Description of the task: Reproduce verbatim the final portion of the material below, from the line containing "Union members do" through its last line, and nothing else.

Given records:
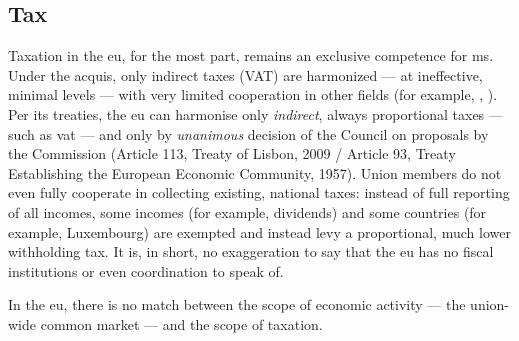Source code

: 



\subsection{Tax}
Taxation in the \gls{eu}, for the most part, remains an exclusive competence for \gls{ms}.
Under the acquis, only indirect taxes (VAT) are harmonized --- at ineffective, minimal levels --- with very limited cooperation in other fields (for example, \citealt{EuropeanCommission2009}, \citealt{TaxCoordinationandTaxCompetitionintheEuropeanUnion-EvaluatingtheCodeofConductonBusinessTaxation2001}).
Per its treaties, the \gls{eu} can harmonise only \emph{indirect}, always proportional taxes --- such as \gls{vat} --- and only by \emph{unanimous} decision of the Council on proposals by the Commission (Article 113, Treaty of Lisbon, 2009 / Article 93, Treaty Establishing the European Economic Community, 1957).
Union members do not even fully cooperate in collecting existing, national taxes:
instead of full reporting of all incomes, some incomes (for example, dividends) and some countries (for example, Luxembourg) are exempted and instead levy a proportional, much lower withholding tax.
It is, in short, no exaggeration to say that the \gls{eu} has no fiscal institutions or even coordination to speak of.

In the \gls{eu}, there is no match between the scope of economic activity --- the union-wide common market --- and the scope of taxation.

Response:
Union members do not even fully cooperate in collecting existing, national taxes:
instead of full reporting of all incomes, some incomes (for example, dividends) and some countries (for example, Luxembourg) are exempted and instead levy a proportional, much lower withholding tax.
It is, in short, no exaggeration to say that the \gls{eu} has no fiscal institutions or even coordination to speak of.

In the \gls{eu}, there is no match between the scope of economic activity --- the union-wide common market --- and the scope of taxation.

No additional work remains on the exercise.